Reading Time: 4 minutes

 

Christmas 2020

Thoughts from a Messy Christmas 2020

Note from Janel: This week I’m vacating with my family–or soon attempting to, after the errands are finished and we sink into full-on celebration mode. 

So I’m sliding in these thoughts, most originally published three years ago, which have followed me around like a pet pig.

I don’t know where Christmas 2020 finds you. But in the mess and fear and loss, may you also find our approachable, welcoming, God-in-the-Mess.

Or as he calls himself, God with Us.

The Organic God

I grew up amidst a small, tidy farm in central Illinois. The colors that primarily swirl around this are the rustling greenness that stretched in acres of corn or soybeans on every side, or the grass that could only be truly experienced through one’s toes.

The affectionately flaking bright red of the barn stands tall in my mind, along with the mottled red of the apple trees, the streaked pink of rhubarb stems, the buttery yellow (and a peeping cacophony) of baby chicks.

And there’s the white of our ancient farmhouse trimmed neatly with black shutters.

Everything in my mind weaves its own earthy, wholesome texture.

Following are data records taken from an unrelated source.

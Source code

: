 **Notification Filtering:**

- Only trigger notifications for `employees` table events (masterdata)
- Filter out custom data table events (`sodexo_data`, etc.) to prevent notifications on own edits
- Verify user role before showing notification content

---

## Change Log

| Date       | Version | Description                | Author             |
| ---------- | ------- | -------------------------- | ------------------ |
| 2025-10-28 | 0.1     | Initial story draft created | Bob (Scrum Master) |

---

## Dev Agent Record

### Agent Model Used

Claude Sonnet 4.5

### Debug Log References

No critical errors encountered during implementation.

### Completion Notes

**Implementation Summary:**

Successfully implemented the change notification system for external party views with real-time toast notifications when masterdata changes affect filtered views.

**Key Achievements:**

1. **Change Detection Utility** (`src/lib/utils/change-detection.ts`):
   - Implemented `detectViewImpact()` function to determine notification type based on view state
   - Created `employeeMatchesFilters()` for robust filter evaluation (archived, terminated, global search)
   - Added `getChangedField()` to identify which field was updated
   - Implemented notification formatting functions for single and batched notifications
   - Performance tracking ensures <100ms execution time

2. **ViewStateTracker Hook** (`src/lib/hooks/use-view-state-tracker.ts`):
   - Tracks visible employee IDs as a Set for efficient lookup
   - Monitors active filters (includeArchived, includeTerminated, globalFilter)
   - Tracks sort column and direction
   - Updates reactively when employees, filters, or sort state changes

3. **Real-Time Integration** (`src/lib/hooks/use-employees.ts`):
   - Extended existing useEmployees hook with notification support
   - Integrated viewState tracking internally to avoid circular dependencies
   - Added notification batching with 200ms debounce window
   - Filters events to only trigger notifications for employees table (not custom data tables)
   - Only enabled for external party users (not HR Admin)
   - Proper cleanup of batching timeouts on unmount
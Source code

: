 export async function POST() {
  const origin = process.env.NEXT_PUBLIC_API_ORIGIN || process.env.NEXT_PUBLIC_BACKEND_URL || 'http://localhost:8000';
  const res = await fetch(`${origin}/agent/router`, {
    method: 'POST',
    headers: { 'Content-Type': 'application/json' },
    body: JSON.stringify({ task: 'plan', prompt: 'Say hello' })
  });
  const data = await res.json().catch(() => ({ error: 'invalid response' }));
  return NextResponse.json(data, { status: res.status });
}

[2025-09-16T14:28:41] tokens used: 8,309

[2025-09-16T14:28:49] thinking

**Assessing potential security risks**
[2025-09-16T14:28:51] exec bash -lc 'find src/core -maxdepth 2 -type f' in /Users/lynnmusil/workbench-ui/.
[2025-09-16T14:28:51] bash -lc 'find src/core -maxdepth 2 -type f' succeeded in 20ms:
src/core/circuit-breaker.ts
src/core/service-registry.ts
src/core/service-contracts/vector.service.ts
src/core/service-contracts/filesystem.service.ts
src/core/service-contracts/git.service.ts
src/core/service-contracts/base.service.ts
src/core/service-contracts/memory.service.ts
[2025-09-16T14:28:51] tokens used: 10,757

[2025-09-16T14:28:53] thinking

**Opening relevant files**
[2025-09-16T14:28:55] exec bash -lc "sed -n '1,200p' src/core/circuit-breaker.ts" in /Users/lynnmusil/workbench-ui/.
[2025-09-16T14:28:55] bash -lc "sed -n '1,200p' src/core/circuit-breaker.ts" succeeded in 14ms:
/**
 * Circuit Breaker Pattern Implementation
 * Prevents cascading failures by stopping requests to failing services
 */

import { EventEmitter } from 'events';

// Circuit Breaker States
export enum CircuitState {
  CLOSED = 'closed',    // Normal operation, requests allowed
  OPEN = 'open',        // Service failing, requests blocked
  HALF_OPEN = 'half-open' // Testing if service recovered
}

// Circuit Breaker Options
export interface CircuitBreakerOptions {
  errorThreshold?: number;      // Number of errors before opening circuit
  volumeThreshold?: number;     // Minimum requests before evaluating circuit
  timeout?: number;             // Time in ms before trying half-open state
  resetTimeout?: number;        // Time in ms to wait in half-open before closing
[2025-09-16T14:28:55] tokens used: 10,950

There’s a nearness to lifecycles and struggle, rain and drought, soil and organic wholeness.

Farms have their own wholesome, simple beauty. Though I doubt my parents would see it as simple, right?

Seven days a week there were animals to be fed. If you go on vacation, you’re hiring someone to do it for you. And the smells.

My mom, one of whose love languages is cleanliness, had a specific plan for my dad and his rank clothing and rubber boots when he tromped in from chores for the day, manure threatening to clump on the same rug her toddlers would crawl over.

A God for Christmas 2020: Born in a Barn

As I picture entering our barn, I think of steaming winter breath. Stamping and milling restlessness. Crusted fur. The earthy smell of hay. And of course, the other smells we all know are there. I could tell you with my eyes closed whether I was smelling a cow, sheep, horse, pig, or chicken.

So I find rich (-smelling?) metaphor in a Jesus born in a stable, laid in a feed trough.

As a mother of four, I will vouch the birth process itself probably didn’t help the milieu. (One pastor and dad pointed out that he expected that whole thing to be more calm, more clean, perhaps less like a horror film.)

But here is what I gather from a God entering the world from a screaming, sweating, grunting woman’s body, into a barn: He came into our mess.

“Sorry. Too gross for me.”

As the same pastor phrased it, our God is not aloof. Not, “Sorry. You happen to be too disgusting for me.”

He didn’t even glide into the idyllic farm with the velvety chicks and the crunchy carrots that taste best right out of the ground.

God chose the dirty place.

But maybe you know by now: Any pile of manure can be scraped or hosed away. But it’s much harder to reconcile abject fear or loss or separation like the kind we’re facing around Christmas 2020.

Also impossible to squeegee out: the damage we do to each other, our “active inclination to break stuff, ‘stuff’ here including…promises, relationships we care about and our own well-being and other people’s”.*

Like a true marriage, God was saying, Your mess is our messYou needed me, so I came all the way into this.

He’s not the kind of God who’s like, I’ll just stay out here.

Does God prefer “clean” people?

Maybe this post, here in Gosh-this-stinks-and-I-think-some-got-on-me Christmas 2020, finds you feeling distant from God. Could be the profound degree to which you suffer. Or the dirtiness you feel. Or the idea you’ve picked up from somewhere that God likes “clean” people.

I’d like to introduce you to The God in the Mess. The God Who Relates to Every Rank Bit of It.

Or as he called himself, God with Us.

I was reminded by bestselling author Dane Ortlund yesterday that in the four Gospels, Jesus only describes his own heart once. There, he uses two adjectives: I am gentle and lowly in heart (Matthew 11:28-30).

Ortlund, looking at the Greek meanings of each, elaborates this kind of humility refers not to humility as a characteristic but “in the sense of destitution or being thrust downward by life circumstance.” He continues,

The point in saying that Jesus is lowly is that he is accessible…no one in human history has ever been more approachable than Jesus Christ.

…Your very burden is what qualifies you to come. He says, “I will give you rest.” His rest is a gift, not a transaction.

…This is who he is. Tender, Open. Welcoming. Accomodating. Understanding. Willing.

This Christmas, lean in. I promise he’s there, ready for your mess.

We don’t have a priest who is out of touch with our reality.

He’s been through weakness and testing, experienced it all–all but the sin.

So let’s walk right up to him and get what he is so ready to give. Take the mercy, accept the help. 

Hebrews 4:15, The Message

 

Like this post? You might like

*Spufford, Francis, Unapologetic: Why, Despite Everything, Christianity Can Still Make Surprising Emotional Sense. New York: Harper One (2013), p. 27. As quoted in Keller, Timothy. Prayer: Experiencing Awe and Intimacy with God. New York: Dutton (2014), p. 100.